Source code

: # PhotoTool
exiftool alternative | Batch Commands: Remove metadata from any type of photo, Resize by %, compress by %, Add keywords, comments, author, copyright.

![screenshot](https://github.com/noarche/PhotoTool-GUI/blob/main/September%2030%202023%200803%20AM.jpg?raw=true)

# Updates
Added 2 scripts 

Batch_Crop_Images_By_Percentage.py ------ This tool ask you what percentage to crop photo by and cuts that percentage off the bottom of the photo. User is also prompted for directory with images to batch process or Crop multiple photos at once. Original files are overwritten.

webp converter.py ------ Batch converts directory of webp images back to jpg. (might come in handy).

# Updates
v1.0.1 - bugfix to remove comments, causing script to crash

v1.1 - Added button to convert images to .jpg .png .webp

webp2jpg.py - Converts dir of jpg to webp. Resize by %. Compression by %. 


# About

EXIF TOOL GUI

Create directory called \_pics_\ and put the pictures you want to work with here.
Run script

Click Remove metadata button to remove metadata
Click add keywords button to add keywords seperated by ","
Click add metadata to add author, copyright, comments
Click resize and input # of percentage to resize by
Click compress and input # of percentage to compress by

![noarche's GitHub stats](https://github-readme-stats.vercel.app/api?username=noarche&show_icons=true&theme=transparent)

.....

● Exercise brief
Across all the material above, work out how many lines hold the word "true", and answer with that number only.

● Solution for this problem
2